A igualdade é um conceito complexo, porque existem vários critérios para aferir a igualdade. Esta não se confunde com o igualitarismo, que postula que todos devem ser iguais em tudo, rejeitando, dessa maneira, a diversidade da condição humana. Numa sociedade pluralista e democrática não cabe aplicar, para se realizar a justiça, um único critério de igualdade. Todos têm sua validade no âmbito de determinadas esferas. Assim, por exemplo, cabe aplicar o critério da necessidade para a concessão da Bolsa-Família; o do mérito para o da concessão, pela Fapesp, do financiamento de projetos de pesquisa; o da capacidade contributiva para nortear a tributação. A busca da igualdade dos pontos de partida norteia o critério de justiça das políticas afirmativas. É por esse motivo que o recorrente desafio para a Teoria da Justiça é o da síntese e da conciliação das várias vertentes da igualdade, voltadas para aperfeiçoar, numa sociedade, a dimensão do Direito como ordem.
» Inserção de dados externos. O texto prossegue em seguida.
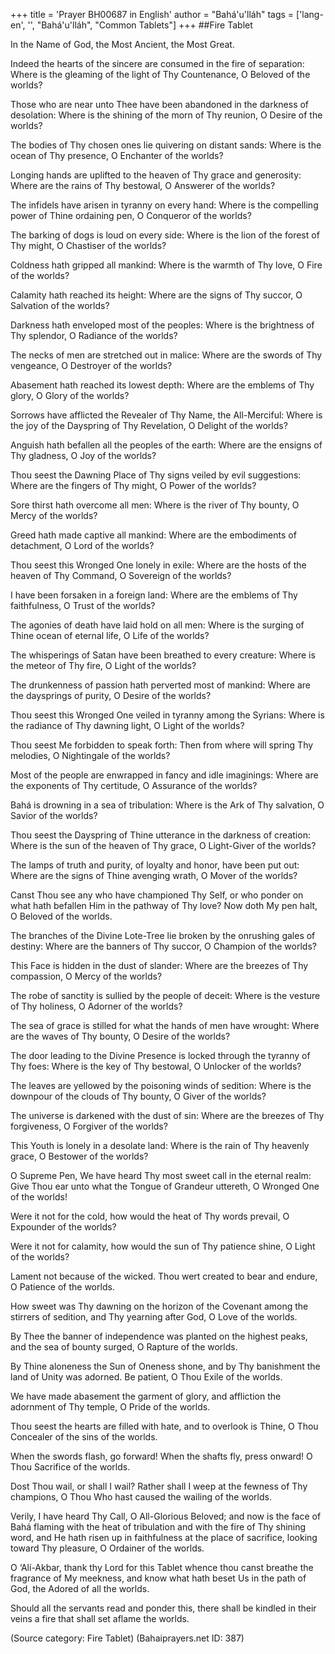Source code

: +++
title = 'Prayer BH00687 in English'
author = "Bahá'u'lláh"
tags = ['lang-en', '', "Bahá'u'lláh", "Common Tablets"]
+++
##Fire Tablet

In the Name of God, the Most Ancient, the Most Great.

Indeed the hearts of the sincere are consumed in the fire of separation: Where is the gleaming of the light of Thy Countenance, O Beloved of the worlds?

Those who are near unto Thee have been abandoned in the darkness of desolation: Where is the shining of the morn of Thy reunion, O Desire of the worlds?

The bodies of Thy chosen ones lie quivering on distant sands: Where is the ocean of Thy presence, O Enchanter of the worlds?

Longing hands are uplifted to the heaven of Thy grace and generosity: Where are the rains of Thy bestowal, O Answerer of the worlds?

The infidels have arisen in tyranny on every hand: Where is the compelling power of Thine ordaining pen, O Conqueror of the worlds?

The barking of dogs is loud on every side: Where is the lion of the forest of Thy might, O Chastiser of the worlds?

Coldness hath gripped all mankind: Where is the warmth of Thy love, O Fire of the worlds?

Calamity hath reached its height: Where are the signs of Thy succor, O Salvation of the worlds?

Darkness hath enveloped most of the peoples: Where is the brightness of Thy splendor, O Radiance of the worlds?

The necks of men are stretched out in malice: Where are the swords of Thy vengeance, O Destroyer of the worlds?

Abasement hath reached its lowest depth: Where are the emblems of Thy glory, O Glory of the worlds?

Sorrows have afflicted the Revealer of Thy Name, the All-Merciful: Where is the joy of the Dayspring of Thy Revelation, O Delight of the worlds?

Anguish hath befallen all the peoples of the earth: Where are the ensigns of Thy gladness, O Joy of the worlds?

Thou seest the Dawning Place of Thy signs veiled by evil suggestions: Where are the fingers of Thy might, O Power of the worlds?

Sore thirst hath overcome all men: Where is the river of Thy bounty, O Mercy of the worlds?

Greed hath made captive all mankind: Where are the embodiments of detachment, O Lord of the worlds?

Thou seest this Wronged One lonely in exile: Where are the hosts of the heaven of Thy Command, O Sovereign of the worlds?

I have been forsaken in a foreign land: Where are the emblems of Thy faithfulness, O Trust of the worlds?

The agonies of death have laid hold on all men: Where is the surging of Thine ocean of eternal life, O Life of the worlds?

The whisperings of Satan have been breathed to every creature: Where is the meteor of Thy fire, O Light of the worlds?

The drunkenness of passion hath perverted most of mankind: Where are the daysprings of purity, O Desire of the worlds?

Thou seest this Wronged One veiled in tyranny among the Syrians: Where is the radiance of Thy dawning light, O Light of the worlds?

Thou seest Me forbidden to speak forth: Then from where will spring Thy melodies, O Nightingale of the worlds?

Most of the people are enwrapped in fancy and idle imaginings: Where are the exponents of Thy certitude, O Assurance of the worlds?

Bahá is drowning in a sea of tribulation: Where is the Ark of Thy salvation, O Savior of the worlds?

Thou seest the Dayspring of Thine utterance in the darkness of creation: Where is the sun of the heaven of Thy grace, O Light-Giver of the worlds?

The lamps of truth and purity, of loyalty and honor, have been put out: Where are the signs of Thine avenging wrath, O Mover of the worlds?

Canst Thou see any who have championed Thy Self, or who ponder on what hath befallen Him in the pathway of Thy love? Now doth My pen halt, O Beloved of the worlds.

The branches of the Divine Lote-Tree lie broken by the onrushing gales of destiny: Where are the banners of Thy succor, O Champion of the worlds?

This Face is hidden in the dust of slander: Where are the breezes of Thy compassion, O Mercy of the worlds?

The robe of sanctity is sullied by the people of deceit: Where is the vesture of Thy holiness, O Adorner of the worlds?

The sea of grace is stilled for what the hands of men have wrought: Where are the waves of Thy bounty, O Desire of the worlds?

The door leading to the Divine Presence is locked through the tyranny of Thy foes: Where is the key of Thy bestowal, O Unlocker of the worlds?

The leaves are yellowed by the poisoning winds of sedition: Where is the downpour of the clouds of Thy bounty, O Giver of the worlds?

The universe is darkened with the dust of sin: Where are the breezes of Thy forgiveness, O Forgiver of the worlds?

This Youth is lonely in a desolate land: Where is the rain of Thy heavenly grace, O Bestower of the worlds?

O Supreme Pen, We have heard Thy most sweet call in the eternal realm: Give Thou ear unto what the Tongue of Grandeur uttereth, O Wronged One of the worlds!

Were it not for the cold, how would the heat of Thy words prevail, O Expounder of the worlds?

Were it not for calamity, how would the sun of Thy patience shine, O Light of the worlds?

Lament not because of the wicked. Thou wert created to bear and endure, O Patience of the worlds.

How sweet was Thy dawning on the horizon of the Covenant among the stirrers of sedition, and Thy yearning after God, O Love of the worlds.

By Thee the banner of independence was planted on the highest peaks, and the sea of bounty surged, O Rapture of the worlds.

By Thine aloneness the Sun of Oneness shone, and by Thy banishment the land of Unity was adorned. Be patient, O Thou Exile of the worlds.

We have made abasement the garment of glory, and affliction the adornment of Thy temple, O Pride of the worlds.

Thou seest the hearts are filled with hate, and to overlook is Thine, O Thou Concealer of the sins of the worlds.

When the swords flash, go forward! When the shafts fly, press onward! O Thou Sacrifice of the worlds.

Dost Thou wail, or shall I wail? Rather shall I weep at the fewness of Thy champions, O Thou Who hast caused the wailing of the worlds.

Verily, I have heard Thy Call, O All-Glorious Beloved; and now is the face of Bahá flaming with the heat of tribulation and with the fire of Thy shining word, and He hath risen up in faithfulness at the place of sacrifice, looking toward Thy pleasure, O Ordainer of the worlds.

O ‘Alí-Akbar, thank thy Lord for this Tablet whence thou canst breathe the fragrance of My meekness, and know what hath beset Us in the path of God, the Adored of all the worlds.

Should all the servants read and ponder this, there shall be kindled in their veins a fire that shall set aflame the worlds.

(Source category: Fire Tablet)
(Bahaiprayers.net ID: 387)

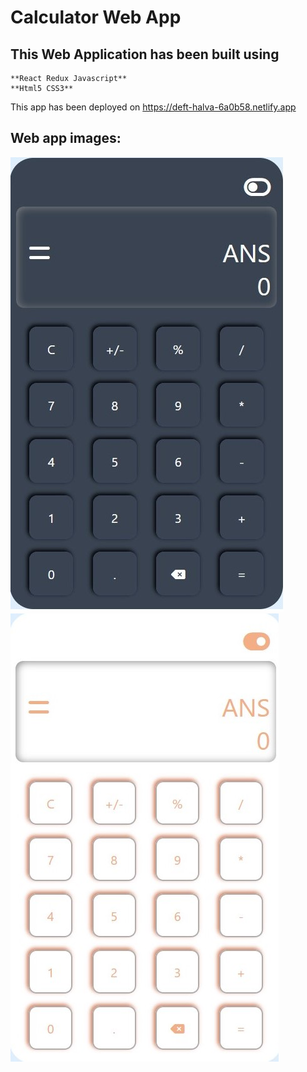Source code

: # Calculator Web App

## This Web Application has been built using
    **React Redux Javascript**
    **Html5 CSS3**
This app has been deployed on https://deft-halva-6a0b58.netlify.app

## Web app images: 
![](images/Dark_theme_calculator.jpg)![](images/light_theme_calculator.jpg)
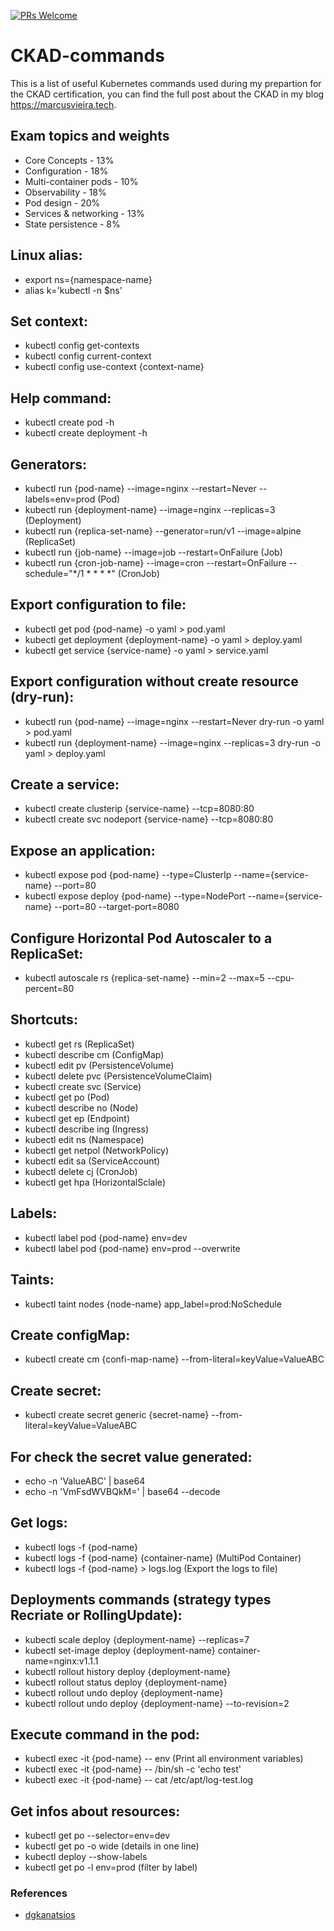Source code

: [![PRs Welcome](https://img.shields.io/badge/PRs-welcome-brightgreen.svg?style=flat-square)](http://makeapullrequest.com)

# CKAD-commands
This is a list of useful Kubernetes commands used during my prepartion for the CKAD certification, you can find the full post about the CKAD in my blog https://marcusvieira.tech.

## Exam topics and weights

- Core Concepts - 13%
- Configuration - 18%
- Multi-container pods - 10%
- Observability - 18%
- Pod design - 20%
- Services & networking - 13%
- State persistence - 8%

## Linux alias:

- export ns={namespace-name}
- alias k='kubectl -n $ns'

## Set context:

- kubectl config get-contexts
- kubectl config current-context       
- kubectl config use-context {context-name}

## Help command:

- kubectl create pod -h
- kubectl create deployment -h

## Generators:

- kubectl run {pod-name} --image=nginx --restart=Never --labels=env=prod (Pod) 
- kubectl run {deployment-name} --image=nginx --replicas=3 (Deployment)
- kubectl run {replica-set-name} --generator=run/v1 --image=alpine (ReplicaSet)
- kubectl run {job-name} --image=job --restart=OnFailure (Job)
- kubectl run {cron-job-name} --image=cron --restart=OnFailure --schedule="*/1 * * * *" (CronJob)

## Export configuration to file:

- kubectl get pod {pod-name} -o yaml > pod.yaml
- kubectl get deployment {deployment-name} -o yaml > deploy.yaml
- kubectl get service {service-name} -o yaml > service.yaml

## Export configuration without create resource (dry-run):

- kubectl run {pod-name} --image=nginx --restart=Never dry-run -o yaml > pod.yaml 
- kubectl run {deployment-name} --image=nginx --replicas=3 dry-run -o yaml > deploy.yaml

## Create a service:

- kubectl create clusterip {service-name} --tcp=8080:80
- kubectl create svc nodeport {service-name} --tcp=8080:80

## Expose an application:

- kubectl expose pod {pod-name} --type=ClusterIp --name={service-name} --port=80 
- kubectl expose deploy {pod-name} --type=NodePort --name={service-name} --port=80 --target-port=8080
  
## Configure Horizontal Pod Autoscaler to a ReplicaSet:

- kubectl autoscale rs {replica-set-name} --min=2 --max=5 --cpu-percent=80

## Shortcuts:

- kubectl get rs (ReplicaSet)
- kubectl describe cm (ConfigMap)
- kubectl edit pv (PersistenceVolume)
- kubectl delete pvc (PersistenceVolumeClaim)
- kubectl create svc (Service)
- kubectl get po (Pod)
- kubectl describe no (Node)
- kubectl get ep (Endpoint)
- kubectl describe ing (Ingress)
- kubectl edit ns (Namespace)
- kubectl get netpol (NetworkPolicy)
- kubectl edit sa (ServiceAccount)
- kubectl delete cj (CronJob)
- kubectl get hpa (HorizontalSclale)

## Labels:

- kubectl label pod {pod-name} env=dev
- kubectl label pod {pod-name} env=prod --overwrite

## Taints:

- kubectl taint nodes {node-name} app_label=prod:NoSchedule

## Create configMap:

- kubectl create cm {confi-map-name} --from-literal=keyValue=ValueABC

## Create secret:

- kubectl create secret generic {secret-name} --from-literal=keyValue=ValueABC

## For check the secret value generated:

- echo -n 'ValueABC' | base64
- echo -n 'VmFsdWVBQkM=' | base64 --decode

## Get logs:

- kubectl logs -f {pod-name}
- kubectl logs -f {pod-name} {container-name} (MultiPod Container)
- kubectl logs -f {pod-name} > logs.log (Export the logs to file)

## Deployments commands (strategy types Recriate or RollingUpdate):

- kubectl scale deploy {deployment-name} --replicas=7
- kubectl set-image deploy {deployment-name} container-name=nginx:v1.1.1
- kubectl rollout history deploy {deployment-name}
- kubectl rollout status deploy {deployment-name}
- kubectl rollout undo deploy {deployment-name}
- kubectl rollout undo deploy {deployment-name} --to-revision=2

## Execute command in the pod:

- kubectl exec -it {pod-name} -- env (Print all environment variables)
- kubectl exec -it {pod-name} -- /bin/sh -c 'echo test'
- kubectl exec -it {pod-name} -- cat /etc/apt/log-test.log 

## Get infos about resources:

- kubectl get po --selector=env=dev
- kubectl get po -o wide (details in one line)
- kubectl deploy --show-labels
- kubectl get po -l env=prod (filter by label)

### References
- [dgkanatsios](https://github.com/dgkanatsios/CKAD-exercises)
A justiça, numa sociedade, tende a se completar quando o Direito, como a paz da ordem aperfeiçoada pela igualdade, ensejadora de um viver sem miséria, permite a fruição da liberdade. A liberdade, como a igualdade, tem muitas vertentes, mas é uma aspiração das sociedades contemporâneas que se contrapõe às excludentes dicotomias senhor/escravo, rei/súdito. A justiça, como liberdade, parte da asserção kantiana de que a pessoa humana não tem preço, mas a dignidade de ser um fim em si mesma, não redutível à natureza ou ao todo sociopolítico. Existe a dimensão da liberdade como não impedimento, ou seja, como uma esfera de atividades do ser humano não controlada pelo Estado e pela sociedade, assim como a liberdade de participação nas deliberações coletivas, que está na raiz da democracia. São desdobramentos da liberdade, por exemplo, a liberdade religiosa, que postula a tolerância, a liberdade de associação, a liberdade de pensamento e de sua expressão não censurada, a liberdade de iniciativa. O Direito assegura a justiça como liberdade quando constrói as condições apropriadas para a coexistência das liberdades, ou seja, quando cria a moldura para que a liberdade de um não se transforme em não liberdade para os outros. É nesse sentido que se pode falar em igualdade na liberdade, numa ordem jurídica alinhada com as aspirações do justo.
O mundo não é uma realidade necessária, mas um conjunto de possibilidades. É o que permite afirmar o papel e o valor de uma Teoria da Justiça que integre, de maneira pluralista, no Direito Positivo, a ordem, aperfeiçoada pela igualdade e pela liberdade.